Speaking about marginal fields being brought back into production, can you tell us if such opportunities means now they are creating an exciting time for players like van Dyke?

People seem attracted to the UK; there is less interest here in the Netherlands, but still there are many smaller players active and engaged in the Dutch North Sea. Efforts, including policies to encourage revitalization of fallow fields here in the Netherlands have to an extent, copied efforts in the UKCS.

The biggest onshore gas field in Europe is Groningen which was found in 1957, and the biggest oilfield onshore in Europe is also here in the Netherlands at Schoonebeek, discovered in 1943. Whilst since then, resources of such size have not- and indeed are not likely to be found again- there are still plenty of opportunities, including engaging with mature fields that continue to hold the interest of appropriately sized players.

To illustrate the factors which have influenced Van Dyke’s ambition to tackle the P08 resource the company will be investing inthe small fields it has an interest in, with an assumption of a operational cost of 15 dollars a barrel with predicted reserves of 20 million barrels.

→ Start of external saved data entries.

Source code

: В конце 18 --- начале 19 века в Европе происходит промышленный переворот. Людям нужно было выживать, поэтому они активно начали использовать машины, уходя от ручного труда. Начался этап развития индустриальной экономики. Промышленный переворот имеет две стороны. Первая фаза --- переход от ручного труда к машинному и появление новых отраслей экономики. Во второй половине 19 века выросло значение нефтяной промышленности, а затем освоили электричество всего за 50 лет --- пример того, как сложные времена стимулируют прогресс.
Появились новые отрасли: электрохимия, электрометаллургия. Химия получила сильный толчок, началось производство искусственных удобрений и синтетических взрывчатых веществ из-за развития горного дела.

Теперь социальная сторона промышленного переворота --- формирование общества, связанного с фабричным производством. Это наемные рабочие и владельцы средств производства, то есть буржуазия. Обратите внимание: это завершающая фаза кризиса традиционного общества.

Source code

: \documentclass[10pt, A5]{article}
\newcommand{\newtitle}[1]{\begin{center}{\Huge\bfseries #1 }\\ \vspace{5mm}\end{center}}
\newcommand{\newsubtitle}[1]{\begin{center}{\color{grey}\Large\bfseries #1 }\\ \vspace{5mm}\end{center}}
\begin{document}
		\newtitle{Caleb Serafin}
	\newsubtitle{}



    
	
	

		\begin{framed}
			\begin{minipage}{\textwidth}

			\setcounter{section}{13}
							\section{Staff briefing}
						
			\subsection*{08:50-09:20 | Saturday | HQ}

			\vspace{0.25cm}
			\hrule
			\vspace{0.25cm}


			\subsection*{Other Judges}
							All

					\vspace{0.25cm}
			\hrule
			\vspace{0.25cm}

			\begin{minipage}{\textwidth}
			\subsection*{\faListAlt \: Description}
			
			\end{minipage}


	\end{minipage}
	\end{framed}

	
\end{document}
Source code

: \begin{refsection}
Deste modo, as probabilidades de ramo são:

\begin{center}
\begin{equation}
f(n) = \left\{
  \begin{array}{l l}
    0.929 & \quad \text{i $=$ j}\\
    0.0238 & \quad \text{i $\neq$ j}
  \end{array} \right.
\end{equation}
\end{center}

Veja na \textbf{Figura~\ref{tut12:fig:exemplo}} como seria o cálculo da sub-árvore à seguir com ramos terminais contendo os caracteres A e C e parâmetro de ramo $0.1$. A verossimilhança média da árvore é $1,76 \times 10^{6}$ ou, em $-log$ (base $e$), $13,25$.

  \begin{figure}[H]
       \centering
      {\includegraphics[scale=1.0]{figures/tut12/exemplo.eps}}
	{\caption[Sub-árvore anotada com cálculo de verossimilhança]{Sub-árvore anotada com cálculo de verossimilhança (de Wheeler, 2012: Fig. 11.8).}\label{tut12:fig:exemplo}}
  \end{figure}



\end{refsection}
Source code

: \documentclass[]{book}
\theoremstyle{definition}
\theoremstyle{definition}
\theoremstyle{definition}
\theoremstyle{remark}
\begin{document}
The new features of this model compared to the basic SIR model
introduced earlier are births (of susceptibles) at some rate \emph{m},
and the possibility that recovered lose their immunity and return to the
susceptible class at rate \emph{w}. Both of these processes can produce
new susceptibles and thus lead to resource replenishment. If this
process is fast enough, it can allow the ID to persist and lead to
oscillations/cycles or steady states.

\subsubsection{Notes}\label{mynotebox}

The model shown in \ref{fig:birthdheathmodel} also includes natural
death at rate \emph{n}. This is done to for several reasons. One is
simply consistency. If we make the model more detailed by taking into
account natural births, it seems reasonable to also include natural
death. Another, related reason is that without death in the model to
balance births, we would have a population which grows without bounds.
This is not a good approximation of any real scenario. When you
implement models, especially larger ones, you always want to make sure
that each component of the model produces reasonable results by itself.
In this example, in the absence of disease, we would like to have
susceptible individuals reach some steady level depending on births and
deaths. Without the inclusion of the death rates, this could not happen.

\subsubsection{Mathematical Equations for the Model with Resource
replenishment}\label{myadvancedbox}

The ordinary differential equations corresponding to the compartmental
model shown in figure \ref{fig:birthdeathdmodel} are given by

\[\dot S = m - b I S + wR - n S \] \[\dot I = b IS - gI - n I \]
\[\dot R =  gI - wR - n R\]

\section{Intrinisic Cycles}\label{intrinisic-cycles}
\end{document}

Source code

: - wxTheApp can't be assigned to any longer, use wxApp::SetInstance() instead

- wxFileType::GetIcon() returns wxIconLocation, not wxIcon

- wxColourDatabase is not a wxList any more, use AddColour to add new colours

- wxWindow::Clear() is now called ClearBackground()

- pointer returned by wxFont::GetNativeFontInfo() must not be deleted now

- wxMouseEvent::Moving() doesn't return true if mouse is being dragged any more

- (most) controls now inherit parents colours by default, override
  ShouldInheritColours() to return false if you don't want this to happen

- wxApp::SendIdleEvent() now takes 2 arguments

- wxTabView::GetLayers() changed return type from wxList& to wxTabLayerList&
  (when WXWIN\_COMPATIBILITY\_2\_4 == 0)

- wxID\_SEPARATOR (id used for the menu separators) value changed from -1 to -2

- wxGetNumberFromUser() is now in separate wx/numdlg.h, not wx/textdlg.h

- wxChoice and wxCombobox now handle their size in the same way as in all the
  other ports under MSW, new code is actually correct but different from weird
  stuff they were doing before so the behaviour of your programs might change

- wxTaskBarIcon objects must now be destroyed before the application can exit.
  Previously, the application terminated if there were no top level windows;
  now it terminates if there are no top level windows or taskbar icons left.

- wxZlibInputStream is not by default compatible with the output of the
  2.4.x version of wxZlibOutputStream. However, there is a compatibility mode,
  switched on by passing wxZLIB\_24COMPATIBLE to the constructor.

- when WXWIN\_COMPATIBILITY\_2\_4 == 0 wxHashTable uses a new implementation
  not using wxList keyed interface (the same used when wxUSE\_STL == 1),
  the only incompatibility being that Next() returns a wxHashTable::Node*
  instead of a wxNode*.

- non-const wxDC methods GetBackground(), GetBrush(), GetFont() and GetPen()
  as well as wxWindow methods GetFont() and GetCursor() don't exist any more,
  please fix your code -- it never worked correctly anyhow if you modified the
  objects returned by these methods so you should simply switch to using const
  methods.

That offers a fair return for ones’ money.

Can you give us some details of how you plan to proceed at your P08 well, in light of this benign environment for juniors?

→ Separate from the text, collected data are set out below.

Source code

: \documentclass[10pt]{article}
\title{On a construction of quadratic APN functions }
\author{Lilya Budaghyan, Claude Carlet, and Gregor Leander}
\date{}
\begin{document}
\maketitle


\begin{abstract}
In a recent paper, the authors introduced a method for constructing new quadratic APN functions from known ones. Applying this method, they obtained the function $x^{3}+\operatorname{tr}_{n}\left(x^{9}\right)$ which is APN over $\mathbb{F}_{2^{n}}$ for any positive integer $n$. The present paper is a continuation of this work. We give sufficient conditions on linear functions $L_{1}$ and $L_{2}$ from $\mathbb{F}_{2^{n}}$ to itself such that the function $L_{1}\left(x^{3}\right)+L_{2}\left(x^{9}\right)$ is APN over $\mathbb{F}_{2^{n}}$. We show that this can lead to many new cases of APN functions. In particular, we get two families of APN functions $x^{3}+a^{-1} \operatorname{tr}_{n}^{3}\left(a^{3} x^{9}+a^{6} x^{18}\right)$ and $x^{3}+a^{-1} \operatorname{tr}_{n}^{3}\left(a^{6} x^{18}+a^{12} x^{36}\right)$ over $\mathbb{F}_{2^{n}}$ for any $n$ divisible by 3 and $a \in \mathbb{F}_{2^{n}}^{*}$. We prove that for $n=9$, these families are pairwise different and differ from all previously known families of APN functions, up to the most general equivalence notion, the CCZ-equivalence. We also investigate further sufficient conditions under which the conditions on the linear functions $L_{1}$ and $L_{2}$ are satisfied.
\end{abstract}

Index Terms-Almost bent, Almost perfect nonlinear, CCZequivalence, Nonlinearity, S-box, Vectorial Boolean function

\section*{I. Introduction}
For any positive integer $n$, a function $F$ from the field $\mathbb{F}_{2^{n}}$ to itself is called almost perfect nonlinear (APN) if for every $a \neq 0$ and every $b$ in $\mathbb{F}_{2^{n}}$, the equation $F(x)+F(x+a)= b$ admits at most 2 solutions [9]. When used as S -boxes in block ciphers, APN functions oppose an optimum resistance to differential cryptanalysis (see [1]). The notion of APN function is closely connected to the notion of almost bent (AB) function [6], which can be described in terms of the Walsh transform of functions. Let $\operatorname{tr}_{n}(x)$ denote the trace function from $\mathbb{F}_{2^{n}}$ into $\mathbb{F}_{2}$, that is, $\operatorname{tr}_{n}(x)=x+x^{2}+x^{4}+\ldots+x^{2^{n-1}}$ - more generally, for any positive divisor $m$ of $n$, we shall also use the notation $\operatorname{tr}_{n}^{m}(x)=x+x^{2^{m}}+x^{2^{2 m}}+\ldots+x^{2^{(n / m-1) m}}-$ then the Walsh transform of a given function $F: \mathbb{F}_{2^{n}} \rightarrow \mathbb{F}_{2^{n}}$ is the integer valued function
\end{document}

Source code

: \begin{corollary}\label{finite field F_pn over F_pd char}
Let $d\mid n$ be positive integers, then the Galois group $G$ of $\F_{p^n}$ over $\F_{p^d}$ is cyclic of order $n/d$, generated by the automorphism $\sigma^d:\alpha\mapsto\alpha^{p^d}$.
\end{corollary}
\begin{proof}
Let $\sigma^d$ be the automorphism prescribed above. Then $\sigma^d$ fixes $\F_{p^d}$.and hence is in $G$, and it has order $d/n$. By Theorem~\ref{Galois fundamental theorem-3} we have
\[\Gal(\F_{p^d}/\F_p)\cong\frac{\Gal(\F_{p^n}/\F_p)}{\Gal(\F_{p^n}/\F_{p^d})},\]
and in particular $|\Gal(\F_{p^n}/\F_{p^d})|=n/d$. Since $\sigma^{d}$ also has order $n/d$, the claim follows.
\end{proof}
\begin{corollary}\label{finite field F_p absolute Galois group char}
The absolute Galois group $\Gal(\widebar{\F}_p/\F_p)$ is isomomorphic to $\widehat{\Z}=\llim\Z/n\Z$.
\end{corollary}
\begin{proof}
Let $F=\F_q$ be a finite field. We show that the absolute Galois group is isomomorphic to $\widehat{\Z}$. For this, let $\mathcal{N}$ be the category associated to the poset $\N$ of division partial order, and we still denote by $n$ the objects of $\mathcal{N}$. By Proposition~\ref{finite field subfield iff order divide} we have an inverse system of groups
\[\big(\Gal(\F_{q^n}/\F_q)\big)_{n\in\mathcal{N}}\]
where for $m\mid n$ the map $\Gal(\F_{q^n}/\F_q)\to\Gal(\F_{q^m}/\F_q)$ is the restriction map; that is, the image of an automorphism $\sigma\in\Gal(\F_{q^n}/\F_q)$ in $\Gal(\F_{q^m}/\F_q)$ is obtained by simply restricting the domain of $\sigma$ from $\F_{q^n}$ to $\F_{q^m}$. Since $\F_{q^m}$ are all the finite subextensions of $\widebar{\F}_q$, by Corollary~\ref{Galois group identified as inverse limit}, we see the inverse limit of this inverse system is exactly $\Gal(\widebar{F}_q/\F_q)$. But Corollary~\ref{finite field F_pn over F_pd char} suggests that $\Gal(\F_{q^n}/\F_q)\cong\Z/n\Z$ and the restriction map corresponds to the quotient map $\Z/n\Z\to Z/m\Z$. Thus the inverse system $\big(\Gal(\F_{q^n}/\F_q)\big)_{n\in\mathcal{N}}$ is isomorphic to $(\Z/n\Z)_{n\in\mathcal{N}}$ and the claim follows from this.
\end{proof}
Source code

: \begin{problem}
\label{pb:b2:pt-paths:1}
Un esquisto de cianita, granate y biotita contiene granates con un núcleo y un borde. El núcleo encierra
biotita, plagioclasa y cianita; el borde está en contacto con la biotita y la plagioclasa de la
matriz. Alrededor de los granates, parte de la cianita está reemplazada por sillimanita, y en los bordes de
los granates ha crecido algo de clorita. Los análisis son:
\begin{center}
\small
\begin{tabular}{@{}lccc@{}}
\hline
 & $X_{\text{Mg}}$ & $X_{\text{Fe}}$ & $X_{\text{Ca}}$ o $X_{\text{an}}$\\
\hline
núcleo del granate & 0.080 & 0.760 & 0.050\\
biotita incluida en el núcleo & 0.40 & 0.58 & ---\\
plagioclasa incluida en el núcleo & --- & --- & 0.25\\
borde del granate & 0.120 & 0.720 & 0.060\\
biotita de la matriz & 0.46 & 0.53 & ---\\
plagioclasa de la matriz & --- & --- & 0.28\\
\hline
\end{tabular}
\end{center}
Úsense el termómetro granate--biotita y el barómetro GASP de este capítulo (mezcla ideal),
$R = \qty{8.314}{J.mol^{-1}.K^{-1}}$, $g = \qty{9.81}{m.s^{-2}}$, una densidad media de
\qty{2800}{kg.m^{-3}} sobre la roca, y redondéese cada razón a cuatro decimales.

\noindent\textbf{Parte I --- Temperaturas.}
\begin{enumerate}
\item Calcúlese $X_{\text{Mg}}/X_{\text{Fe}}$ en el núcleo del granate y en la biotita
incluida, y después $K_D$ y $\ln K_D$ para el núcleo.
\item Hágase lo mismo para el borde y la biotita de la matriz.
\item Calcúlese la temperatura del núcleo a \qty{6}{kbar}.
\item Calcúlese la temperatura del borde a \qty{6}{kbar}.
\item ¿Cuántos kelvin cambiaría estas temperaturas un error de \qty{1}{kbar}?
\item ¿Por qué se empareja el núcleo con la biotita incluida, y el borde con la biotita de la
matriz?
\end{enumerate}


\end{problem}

A rough rule of thumb is that capex equals opex over the duration of a project’s development in oil and gas, which would entail approximately 15 dollars per recoverable barrel in expenditure, split between the four wells that Van Dyke plans to spend at its P08 field.

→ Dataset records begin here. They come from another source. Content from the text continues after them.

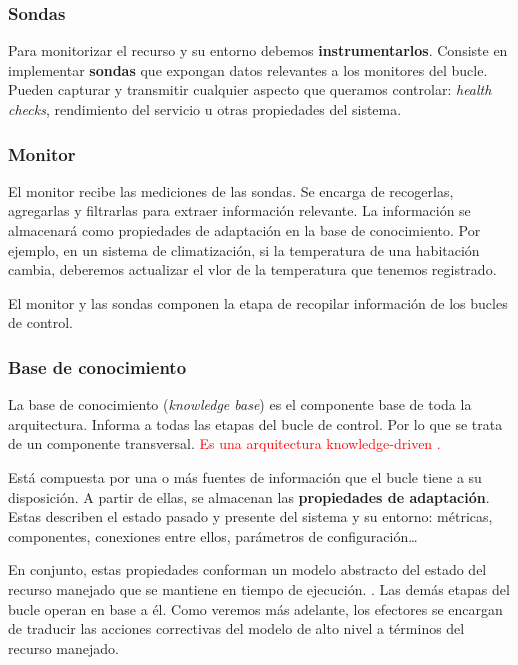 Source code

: \subsubsection{Sondas}

Para monitorizar el recurso y su entorno debemos \textbf{instrumentarlos}. Consiste en implementar \textbf{sondas} que expongan datos relevantes a los monitores del bucle. Pueden capturar y transmitir cualquier aspecto que queramos controlar: \emph{health checks}, rendimiento del servicio u otras propiedades del sistema.

\subsubsection{Monitor}

El monitor recibe las mediciones de las sondas. Se encarga de recogerlas, agregarlas y filtrarlas para extraer información relevante. La información se almacenará como propiedades de adaptación en la base de conocimiento.\cite{fonsEspecificacionSistemasAutoadaptativos2021} Por ejemplo, en un sistema de climatización, si la temperatura de una habitación cambia, deberemos actualizar el vlor de la temperatura que tenemos registrado.

El monitor y las sondas componen la etapa de recopilar información de los bucles de control.

\subsubsection{Base de conocimiento}

La base de conocimiento (\emph{knowledge base}) es el componente base de toda la arquitectura. Informa a todas las etapas del bucle de control. Por lo que se trata de un componente transversal. \textcolor{red}{Es una arquitectura knowledge-driven \cite{taylorSoftwareArchitectureFoundations2009}.}

Está compuesta por una o más fuentes de información que el bucle tiene a su disposición. A partir de ellas, se almacenan las \textbf{propiedades de adaptación}. Estas describen el estado pasado y presente del sistema y su entorno: métricas, componentes, conexiones entre ellos, parámetros de configuración\dots

En conjunto, estas propiedades conforman un modelo abstracto del estado del recurso manejado que se mantiene en tiempo de ejecución. \cite{garlanIncreasingSystemDependability2003}. Las demás etapas del bucle operan en base a él. Como veremos más adelante, los efectores se encargan de traducir las acciones correctivas del modelo de alto nivel a términos del recurso manejado.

Spurred on by this potential return, these four wells will be drilled two kilometers deep, with a one kilometer horizontal step out. The P8a field is already in part naturally fractured, but Van Dyke may artificially fracture the well further to ensure a substantial return.

One reason that fracking has already been considered is that the reservoir is a tight sandstone. Should fracking be deemed necessary following a well-test, a successful frack will seek to pressurize the rock, which stands, according to our predictions, at 200bar pressure (each ten meters of increased depth increasing bar pressure by one).

Conventionally, when fracking fluid is pumped into the rock, sand proppat is added to ensure that the cracks in the rock do not close when the pressure is switched off. Certain chemicals have been used in order to keep the sand in suspension, in order that it is carried into all the cracks. This should not give the public cause for concern- great effort is made to recover all these chemicals as they are expensive and of value, being reusable.

Nu-tech are assisting us with our fracking efforts- we wish to fracture the rock vertically in both directions from our horizontal well. This is a ‘safe zone’, and Nutech reccomends ten fracks per kilometer per well. This could add considerably to our opex, and so, as stated, we wish to test this well without first fracking. In 1982, the well drilled by Mobil produced 700-800 barrels per day out of a vertical well.

EBN reports that a horizontal well is likely to produce at a rate of three times that of a vertical well here in the Netherlands.

Lastly, we will have to ensure we obtain pipeline access. Van Dyke is considering a couple of options for this- we’re looking to start production in 2016, and so may connect to an oil hub, which another company is looking to develop currently.